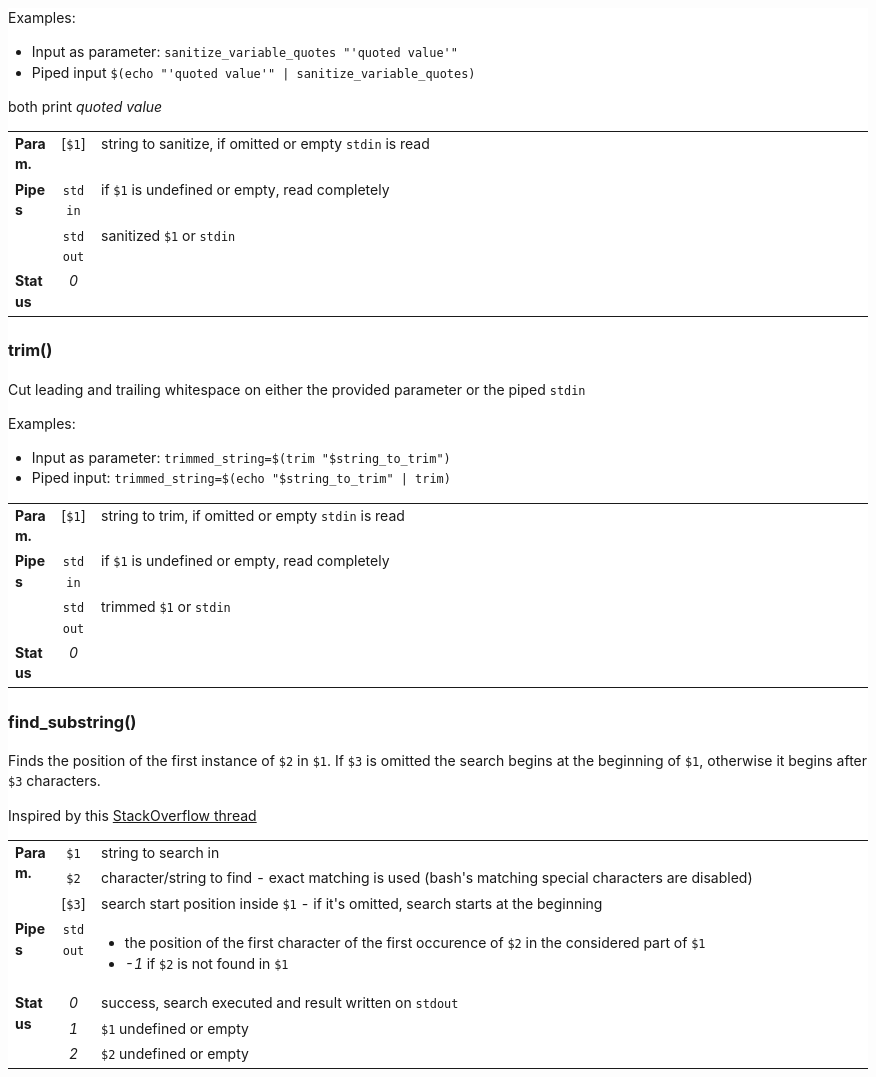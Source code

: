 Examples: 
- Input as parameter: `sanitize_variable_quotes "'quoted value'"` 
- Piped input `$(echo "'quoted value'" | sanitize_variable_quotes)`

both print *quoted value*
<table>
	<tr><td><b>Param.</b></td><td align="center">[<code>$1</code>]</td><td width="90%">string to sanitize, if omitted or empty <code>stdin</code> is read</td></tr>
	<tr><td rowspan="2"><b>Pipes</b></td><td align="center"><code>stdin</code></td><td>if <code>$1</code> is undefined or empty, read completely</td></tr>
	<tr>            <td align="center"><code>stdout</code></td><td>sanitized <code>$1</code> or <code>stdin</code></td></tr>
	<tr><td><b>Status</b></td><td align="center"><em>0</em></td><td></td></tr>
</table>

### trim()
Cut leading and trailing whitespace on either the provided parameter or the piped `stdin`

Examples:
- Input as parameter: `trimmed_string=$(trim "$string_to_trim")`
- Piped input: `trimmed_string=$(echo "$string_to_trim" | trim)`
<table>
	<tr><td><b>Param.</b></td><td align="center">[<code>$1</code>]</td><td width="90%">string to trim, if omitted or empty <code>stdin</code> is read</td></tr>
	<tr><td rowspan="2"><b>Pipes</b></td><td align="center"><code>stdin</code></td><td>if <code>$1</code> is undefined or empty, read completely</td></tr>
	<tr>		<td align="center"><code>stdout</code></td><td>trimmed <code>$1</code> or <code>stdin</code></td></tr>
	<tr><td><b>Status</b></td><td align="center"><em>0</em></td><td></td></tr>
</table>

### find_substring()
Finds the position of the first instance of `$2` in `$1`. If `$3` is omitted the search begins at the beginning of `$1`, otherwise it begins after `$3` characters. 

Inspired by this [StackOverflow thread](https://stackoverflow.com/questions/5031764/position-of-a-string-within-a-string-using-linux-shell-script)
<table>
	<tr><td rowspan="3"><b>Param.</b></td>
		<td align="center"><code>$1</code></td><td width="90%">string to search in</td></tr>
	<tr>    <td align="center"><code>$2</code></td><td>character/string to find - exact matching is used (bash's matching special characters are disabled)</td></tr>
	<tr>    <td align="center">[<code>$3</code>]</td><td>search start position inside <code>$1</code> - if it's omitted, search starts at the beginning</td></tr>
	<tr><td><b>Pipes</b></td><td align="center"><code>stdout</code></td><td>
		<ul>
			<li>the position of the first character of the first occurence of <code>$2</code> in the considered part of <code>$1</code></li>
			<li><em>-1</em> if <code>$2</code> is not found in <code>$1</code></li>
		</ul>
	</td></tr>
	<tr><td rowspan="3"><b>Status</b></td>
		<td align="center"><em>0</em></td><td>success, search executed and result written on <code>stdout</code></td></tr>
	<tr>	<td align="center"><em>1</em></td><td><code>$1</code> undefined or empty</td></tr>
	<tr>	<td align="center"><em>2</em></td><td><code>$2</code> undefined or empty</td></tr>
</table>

...

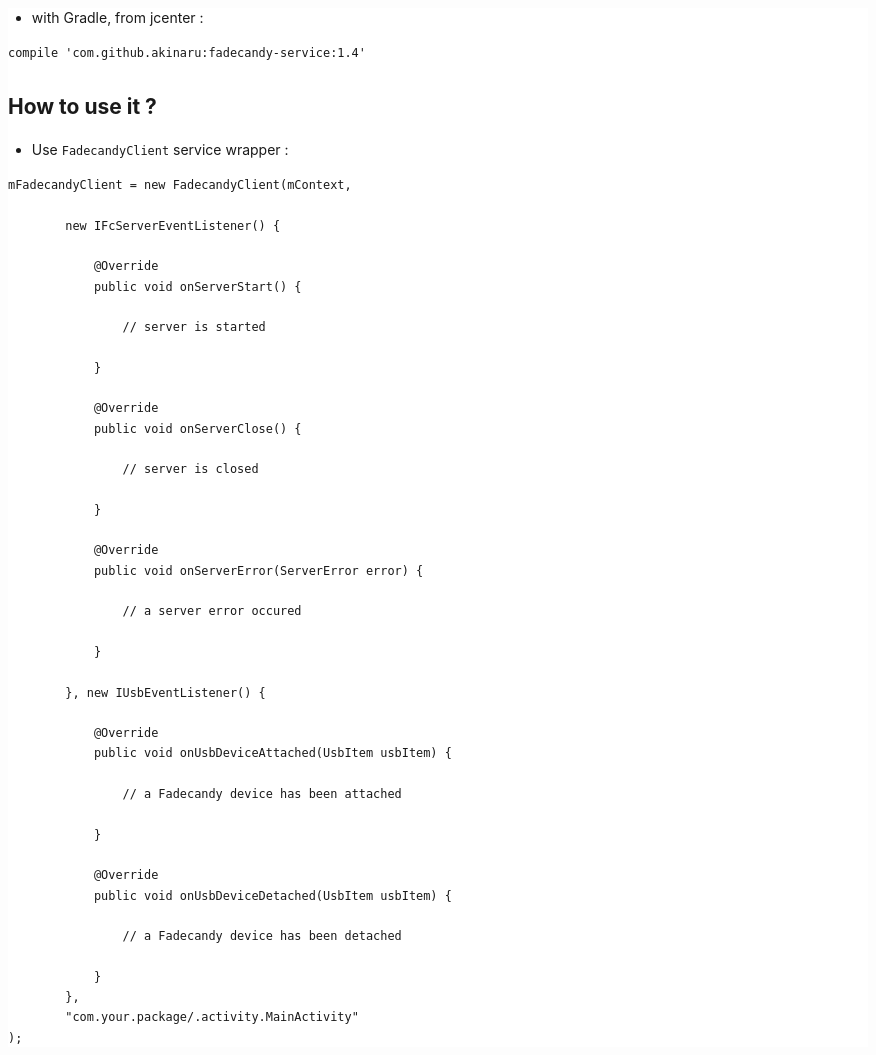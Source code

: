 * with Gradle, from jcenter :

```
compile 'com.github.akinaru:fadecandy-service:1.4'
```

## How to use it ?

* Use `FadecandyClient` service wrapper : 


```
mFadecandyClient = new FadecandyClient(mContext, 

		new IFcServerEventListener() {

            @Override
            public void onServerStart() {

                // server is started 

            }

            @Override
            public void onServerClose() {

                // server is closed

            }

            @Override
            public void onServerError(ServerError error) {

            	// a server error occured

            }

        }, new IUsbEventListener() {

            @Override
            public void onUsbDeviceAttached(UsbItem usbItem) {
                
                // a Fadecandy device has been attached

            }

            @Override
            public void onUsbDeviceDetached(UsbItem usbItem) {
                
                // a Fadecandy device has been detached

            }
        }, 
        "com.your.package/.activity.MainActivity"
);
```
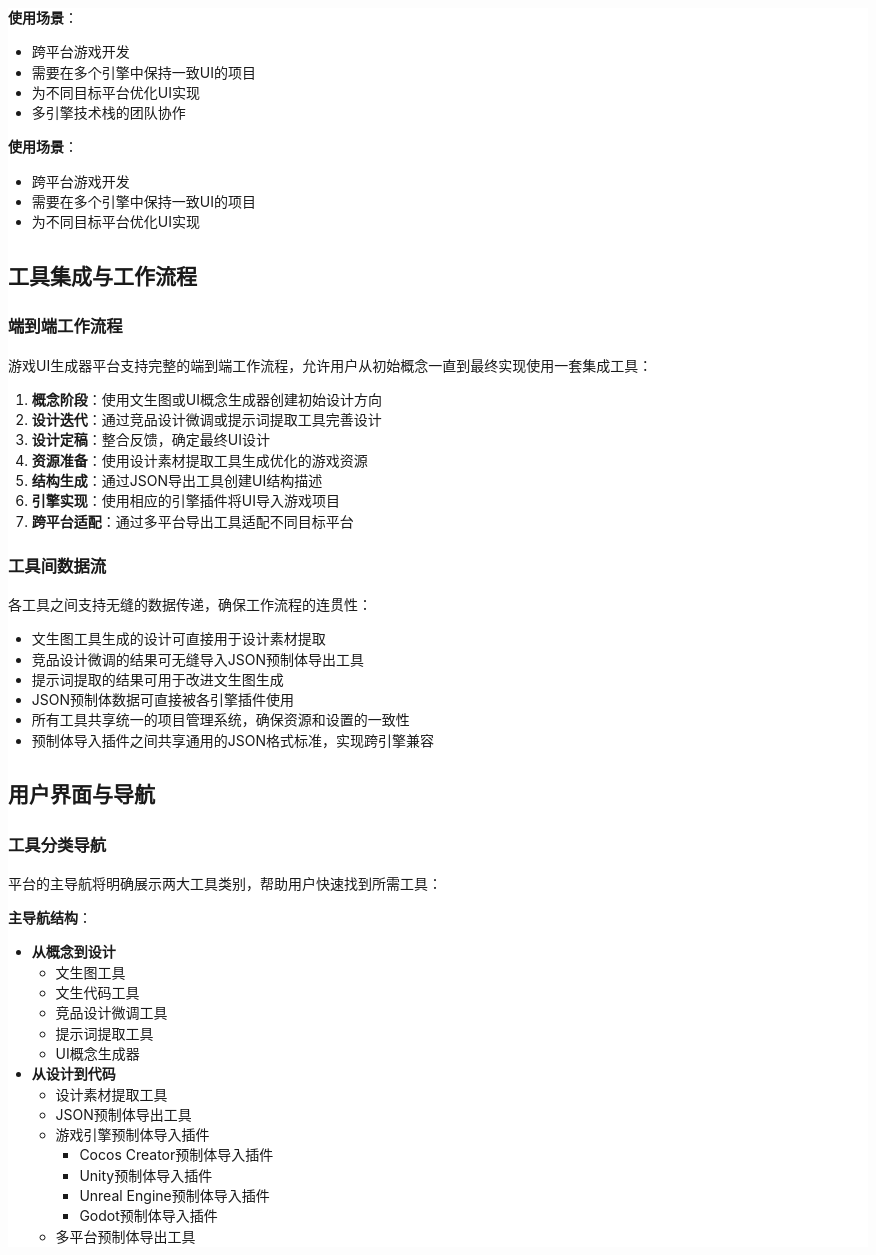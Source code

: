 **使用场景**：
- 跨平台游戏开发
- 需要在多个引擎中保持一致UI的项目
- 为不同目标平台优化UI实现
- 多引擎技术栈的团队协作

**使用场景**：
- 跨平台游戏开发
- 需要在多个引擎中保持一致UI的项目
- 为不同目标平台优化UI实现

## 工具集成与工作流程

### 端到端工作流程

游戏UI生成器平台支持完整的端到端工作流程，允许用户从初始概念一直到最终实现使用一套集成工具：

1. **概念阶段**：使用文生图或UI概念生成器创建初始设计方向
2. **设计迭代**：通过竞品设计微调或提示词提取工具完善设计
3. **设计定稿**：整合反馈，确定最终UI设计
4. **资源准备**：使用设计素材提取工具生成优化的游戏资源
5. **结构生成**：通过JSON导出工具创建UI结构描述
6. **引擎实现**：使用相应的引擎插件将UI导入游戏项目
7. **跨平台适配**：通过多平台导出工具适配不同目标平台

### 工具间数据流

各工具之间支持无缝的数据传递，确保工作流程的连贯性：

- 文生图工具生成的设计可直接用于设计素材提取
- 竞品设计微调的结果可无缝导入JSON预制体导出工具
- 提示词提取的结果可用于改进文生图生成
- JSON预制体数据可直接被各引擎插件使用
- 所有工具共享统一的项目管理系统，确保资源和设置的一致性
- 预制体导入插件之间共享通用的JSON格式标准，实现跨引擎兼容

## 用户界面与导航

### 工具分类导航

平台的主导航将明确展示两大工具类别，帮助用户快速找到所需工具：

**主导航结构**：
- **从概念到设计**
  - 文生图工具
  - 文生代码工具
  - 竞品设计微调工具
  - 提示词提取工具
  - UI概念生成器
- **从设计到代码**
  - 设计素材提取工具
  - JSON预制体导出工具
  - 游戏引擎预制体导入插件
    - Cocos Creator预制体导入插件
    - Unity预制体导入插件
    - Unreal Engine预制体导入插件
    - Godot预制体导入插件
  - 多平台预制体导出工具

...

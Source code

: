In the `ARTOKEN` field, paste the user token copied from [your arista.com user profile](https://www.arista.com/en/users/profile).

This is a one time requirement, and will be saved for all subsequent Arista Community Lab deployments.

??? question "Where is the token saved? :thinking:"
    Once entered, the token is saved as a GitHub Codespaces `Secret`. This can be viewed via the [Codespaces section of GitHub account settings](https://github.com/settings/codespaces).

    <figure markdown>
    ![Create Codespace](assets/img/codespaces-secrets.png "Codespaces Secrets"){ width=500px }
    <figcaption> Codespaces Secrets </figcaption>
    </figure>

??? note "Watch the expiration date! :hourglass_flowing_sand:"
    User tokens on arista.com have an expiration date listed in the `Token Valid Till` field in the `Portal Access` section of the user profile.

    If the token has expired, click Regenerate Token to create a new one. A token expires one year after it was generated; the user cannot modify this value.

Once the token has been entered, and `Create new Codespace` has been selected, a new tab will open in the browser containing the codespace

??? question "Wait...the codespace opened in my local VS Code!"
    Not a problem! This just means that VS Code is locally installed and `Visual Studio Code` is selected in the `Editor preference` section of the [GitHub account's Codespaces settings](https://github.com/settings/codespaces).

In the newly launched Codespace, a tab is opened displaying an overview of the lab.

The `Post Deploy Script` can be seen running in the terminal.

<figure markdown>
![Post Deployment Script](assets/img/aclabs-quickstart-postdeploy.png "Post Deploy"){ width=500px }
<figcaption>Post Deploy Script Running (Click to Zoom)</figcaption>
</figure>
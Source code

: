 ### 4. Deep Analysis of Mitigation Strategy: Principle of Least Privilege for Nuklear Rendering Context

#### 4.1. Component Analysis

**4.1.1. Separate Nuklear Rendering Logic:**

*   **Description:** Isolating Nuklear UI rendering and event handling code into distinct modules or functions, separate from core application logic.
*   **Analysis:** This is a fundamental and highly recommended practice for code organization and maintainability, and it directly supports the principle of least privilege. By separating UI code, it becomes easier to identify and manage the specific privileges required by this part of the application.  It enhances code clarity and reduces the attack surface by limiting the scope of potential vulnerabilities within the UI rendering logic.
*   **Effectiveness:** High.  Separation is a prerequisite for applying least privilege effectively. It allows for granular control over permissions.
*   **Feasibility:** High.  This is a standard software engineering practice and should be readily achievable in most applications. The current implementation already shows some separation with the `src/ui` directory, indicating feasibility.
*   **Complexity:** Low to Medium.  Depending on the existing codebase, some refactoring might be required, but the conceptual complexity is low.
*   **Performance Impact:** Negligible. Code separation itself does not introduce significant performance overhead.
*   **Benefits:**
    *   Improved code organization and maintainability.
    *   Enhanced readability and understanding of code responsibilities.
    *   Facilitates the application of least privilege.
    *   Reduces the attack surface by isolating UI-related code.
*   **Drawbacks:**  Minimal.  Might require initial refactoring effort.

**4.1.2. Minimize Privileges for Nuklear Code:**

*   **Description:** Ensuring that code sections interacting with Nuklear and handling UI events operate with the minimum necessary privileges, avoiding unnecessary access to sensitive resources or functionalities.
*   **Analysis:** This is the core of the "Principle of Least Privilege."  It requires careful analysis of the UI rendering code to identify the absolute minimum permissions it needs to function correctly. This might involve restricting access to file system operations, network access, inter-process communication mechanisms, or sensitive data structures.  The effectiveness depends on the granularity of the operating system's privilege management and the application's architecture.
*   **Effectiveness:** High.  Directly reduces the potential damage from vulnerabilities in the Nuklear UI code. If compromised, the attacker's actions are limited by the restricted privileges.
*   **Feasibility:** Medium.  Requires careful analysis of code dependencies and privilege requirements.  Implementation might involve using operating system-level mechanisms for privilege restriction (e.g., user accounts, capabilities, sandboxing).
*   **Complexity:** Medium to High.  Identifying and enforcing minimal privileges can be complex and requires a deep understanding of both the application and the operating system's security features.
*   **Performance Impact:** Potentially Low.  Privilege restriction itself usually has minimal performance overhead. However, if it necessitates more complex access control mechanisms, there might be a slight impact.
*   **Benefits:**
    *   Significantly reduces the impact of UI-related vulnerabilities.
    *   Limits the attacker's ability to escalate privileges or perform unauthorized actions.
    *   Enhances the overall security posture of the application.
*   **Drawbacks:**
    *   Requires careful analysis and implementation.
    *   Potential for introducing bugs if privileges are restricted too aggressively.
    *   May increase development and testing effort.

Exercise directions. State how many lines of the records contain the string "overhead". The number is the whole answer.

Task response. 2